To analyze the flood risk of TGR optimization design FLL, Monte Carlo method has been used in this paper. Ten thousand groups of inflow flood sequence are generated according to each sample, typical flood process of the 8 years. With simulating flood regulating calculation, the highest water level series are achieved for calculating flood risk of operation schemes. The risk probabilities of two FLLs have been counted considering the different flood control standards in eight typical years. P1 and P2 are the risk probability that the highest water level over 166.9 and 171 m. The results are shown in Table 4.

Table 4 Flood risk of different flood limit water levels

In Table 4, the flood risks of each typical year for different CRFLL are detailed for analyzing the advantage of two scheduling modes. For 1 % flood water level of preliminary design result, the risk probability is almost larger than we expect. The reason is that the CRFLL is the maximum FLL for 166.9 m, and highest water levels will reach over 166.9 m more easily when the typical flood sequence is amplified with 10 %. The average risk probabilities are 17.38 and 13.98 % for these CRFLLs respectively.
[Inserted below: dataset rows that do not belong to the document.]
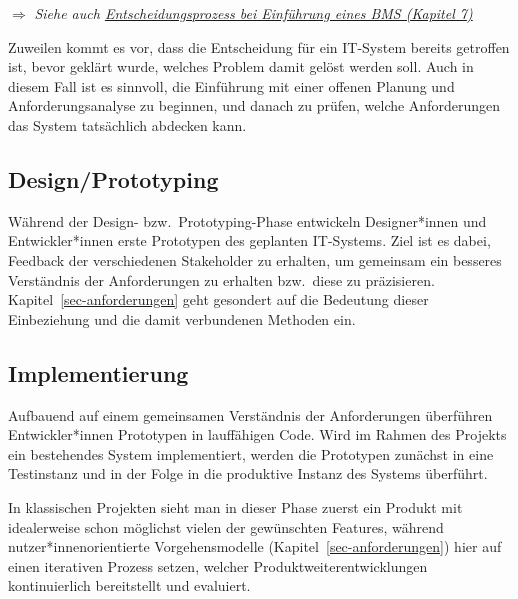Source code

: \documentclass[
  11pt,
  letterpaper,
  DIV=11,
  twoside]{scrreprt}
\begin{document}
\(\Rightarrow\) \emph{Siehe auch
\hyperref[entscheidungsprozess]{Entscheidungsprozess bei Einführung
eines BMS (Kapitel 7)}}

\begin{tcolorbox}[enhanced jigsaw, leftrule=.75mm, toprule=.15mm, left=2mm, opacityback=0, arc=.35mm, colback=white, breakable, colframe=quarto-callout-tip-color-frame, rightrule=.15mm, bottomrule=.15mm]
\begin{minipage}[t]{5.5mm}
\textcolor{quarto-callout-tip-color}{\faLightbulb}
\end{minipage}%
\begin{minipage}[t]{\textwidth - 5.5mm}

Zuweilen kommt es vor, dass die Entscheidung für ein IT-System bereits
getroffen ist, bevor geklärt wurde, welches Problem damit gelöst werden
soll. Auch in diesem Fall ist es sinnvoll, die Einführung mit einer
offenen Planung und Anforderungsanalyse zu beginnen, und danach zu
prüfen, welche Anforderungen das System tatsächlich abdecken kann.

\end{minipage}%
\end{tcolorbox}

\subsection{Design/Prototyping}\label{designprototyping}

Während der Design- bzw.~Prototyping-Phase entwickeln Designer*innen und
Entwickler*innen erste Prototypen des geplanten IT-Systems. Ziel ist es
dabei, Feedback der verschiedenen Stakeholder zu erhalten, um gemeinsam
ein besseres Verständnis der Anforderungen zu erhalten bzw.~diese zu
präzisieren. Kapitel~\ref{sec-anforderungen} geht gesondert auf die
Bedeutung dieser Einbeziehung und die damit verbundenen Methoden ein.

\subsection{Implementierung}\label{implementierung}

Aufbauend auf einem gemeinsamen Verständnis der Anforderungen überführen
Entwickler*innen Prototypen in lauffähigen Code. Wird im Rahmen des
Projekts ein bestehendes System implementiert, werden die Prototypen
zunächst in eine Testinstanz und in der Folge in die produktive Instanz
des Systems überführt.

In klassischen Projekten sieht man in dieser Phase zuerst ein Produkt
mit idealerweise schon möglichst vielen der gewünschten Features,
während nutzer*innenorientierte Vorgehensmodelle
(Kapitel~\ref{sec-anforderungen}) hier auf einen iterativen Prozess
setzen, welcher Produktweiterentwicklungen kontinuierlich bereitstellt
und evaluiert.
\end{document}
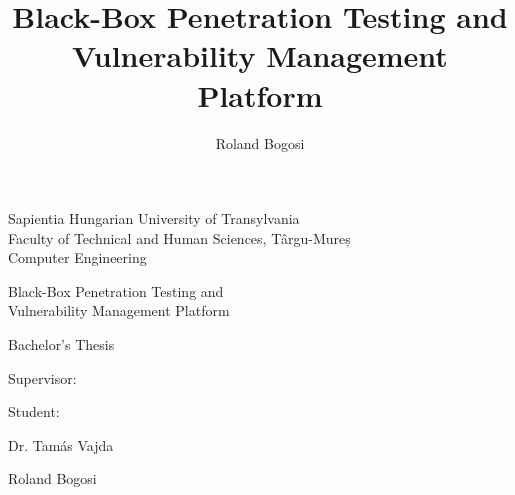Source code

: \documentclass[a4paper,12pt]{article}
\author{Roland Bogosi}
\title{Black-Box Penetration Testing and Vulnerability Management Platform}
\begin{document}
%
%

\begingroup
	
\endgroup

\clearcontents

%
%

\begingroup
	
\endgroup

\clearcontents

%
%

\newpage
\pagestyle{empty}

	\begin{center}
		{\Large Sapientia Hungarian University of Transylvania}\\\vspace{0.07in}
		{\Large Faculty of Technical and Human Sciences, Târgu-Mureș}\\\vspace{0.07in}
		{\Large Computer Engineering}\\
		
		\vspace{2.35in}
		
		{\huge Black-Box Penetration Testing and}\\\vspace{0.15in}
		{\huge Vulnerability Management Platform}
		
		\vspace{0.5in}
		
		{\LARGE Bachelor's Thesis}
		
	\end{center}
	
	\vspace{2.0in}
	
	\begin{multicols}{2}
		\begin{flushleft}
			{\Large Supervisor:}
		\end{flushleft}
		\columnbreak
		\begin{flushright}
			{\Large Student:}
		\end{flushright}
	\end{multicols}
	\begin{multicols}{2}
		\begin{flushleft}
			{\LARGE Dr. Tamás Vajda}
		\end{flushleft}
		\columnbreak
		\begin{flushright}
			{\LARGE Roland Bogosi}
		\end{flushright}
	\end{multicols}
	
\end{document}
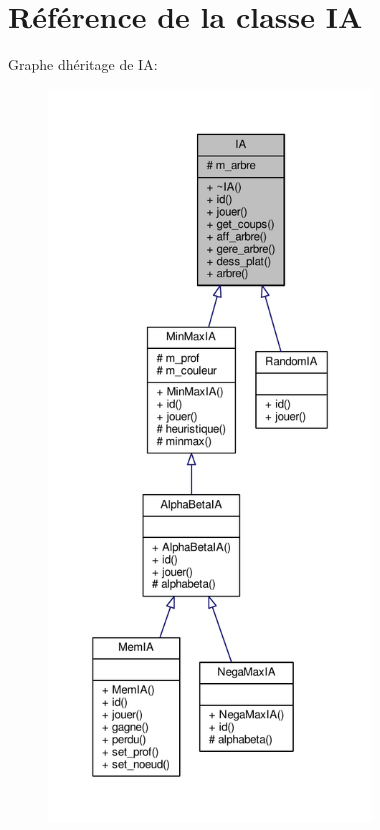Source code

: \hypertarget{classIA}{}\section{Référence de la classe IA}
\label{classIA}


Graphe d\textquotesingle{}héritage de IA\+:\nopagebreak
\begin{figure}[H]
\begin{center}
\leavevmode
\includegraphics[height=550pt]{classIA__inherit__graph}
\end{center}
\end{figure}


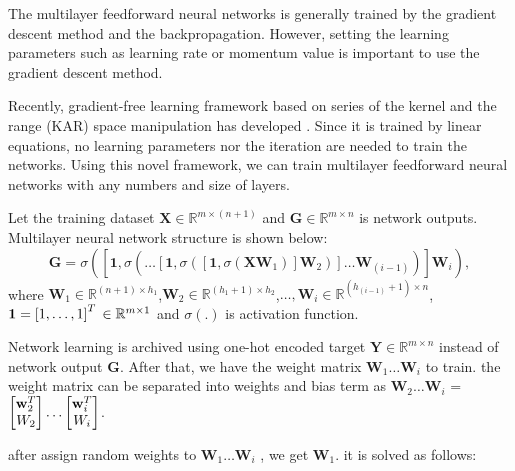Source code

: \documentclass[runningheads]{llncs}
\begin{document}
The multilayer feedforward neural networks is generally trained by the gradient descent method and the backpropagation.
However, setting the learning parameters such as learning rate or momentum value is important to use the gradient descent method. 

Recently, gradient-free learning framework based on series of the kernel and the range (KAR) space manipulation has developed \cite{toh2018learning,toh2018gradient}.
Since it is trained by linear equations, no learning parameters nor the iteration are needed to train the networks.
Using this novel framework, we can train multilayer feedforward neural networks with any numbers and size of layers.

Let the training dataset $\mathbf{X}\in{\mathbb{R}}^{m \times (n+1)}$ and $\mathbf{G}\in{\mathbb{R}}^{m \times n}$ is network outputs.
Multilayer neural network structure is shown below:
\begin{equation}
    \mathbf{G} = \sigma\left(\left[\mathbf{1},\sigma\left(\dots\left[\mathbf{1},\sigma\left(\left[\mathbf{1},\sigma\left(\mathbf{X}\mathbf{W}_{1}\right)\right]\mathbf{W}_{2}\right)\right]\dots\mathbf{W}_{(i-1)}\right)\right]\mathbf{W}_{i}\right),
\end{equation}
where $\mathbf{W}_{1}\in{\mathbb{R}}^{(n+1) \times h_{1}}$,$\mathbf{W}_{2}\in{\mathbb{R}}^{(h_{1}+1) \times h_{2}}$,$\dots,\mathbf{W}_{i}\in{\mathbb{R}}^{(h_{(i-1)}+1) \times n}$,$\mathbf{1}=\left[1,\dots,1\right]^{T}\\
\in{\mathbb{R}}^{m \times 1}$ and $\sigma(.)$ is activation function.

Network learning is archived using one-hot encoded target $\mathbf{Y}\in{\mathbb{R}}^{m \times n}$ instead of network output $\mathbf{G}$.
After that, we have the weight matrix $\mathbf{W}_{1}\dots\mathbf{W}_{i}$ to train. the weight matrix can be separated into weights and bias term as
$\mathbf{W}_{2}\dots\mathbf{W}_{i}$ = 
$\begin{bmatrix}
\mathbf{w}_{2}^{T}\\\mathnormal{W}_{2}
\end{bmatrix}
\dots
\begin{bmatrix}
\mathbf{w}_{i}^{T}\\\mathnormal{W}_{i}
\end{bmatrix}$.

after assign random weights to $\mathbf{W}_{1}\dots\mathbf{W}_{i}$ , we get $\mathbf{W}_{1}$. it is solved as follows:
\end{document}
However, the average risk rate of mode 2 is 13.98 %, which is about 4 % less than mode 1. Moreover, for 1 % flood water level of the flood control new rules, 171 m, the risk probability of mode 2 in all typical years is 0.00 %, which is less than mode 1. It means that the CRFLL, obtained by the ODMFLL, is not in violation of the new rules of flood control, and meets the demand for river flood control. Compared with mode 1, the CRFLL of mode 2 doesn’t increase the risk of damaging the river flood control standard. With the compensative regulation by JTCR, flood limit water level of TGR can be raised from 147 to 153 m without increasing the risk of flood control for the cascade reservoirs based on maintain the integrity of the entire flood season. In this case, the beneficial capacity and benefit of TGR will be increased in the whole flood season.

For example, for 153 m, the FLL of mode 2, risk rate using flood control forecast operation mode is 1.04 %, which is 2 % less than using conventional operation mode.

5 Conclusions

Flood limit water level (FLL) is the upper limit water level for utilizable benefit of water reservoirs in the flood season. In china, the traditional design of FLL usually puts more emphasis on considering the flood control safety. The traditional approaches have difficulties in dealing with the complexity of the massive constraints for optimizing design of the flood limit water level of cascade reservoirs. To solve the problems above, this paper proposed an optimal design model for flood limit water level (ODMFLL) of cascade reservoirs considering the safety demand, the flood control risk, the flood resource utilization rate and so on. Cascade Reservoir in Jinsha River (xiluodu and xijiaba reservoirs) and Three Gorges Reservoir (JTCR-TGR) as a case has been applied with ODMFLL. The results indicate that ODMFLL can suggest the reasonable scheme of limited water level without increasing the risk of flood control for the cascade reservoirs based on maintaining the integrity of the entire flood season. The optimal model practicability is certified successfully for solving the problem of OCFLL.

Moreover, it should be pointed out that there are also some blemishes in the proposed model. For instance, the method is more focused on benefits of TGR, which is the largest water conservancy project in the world. For future studies, there would be much more attention paid to the popularization for most cascade reservoirs systems.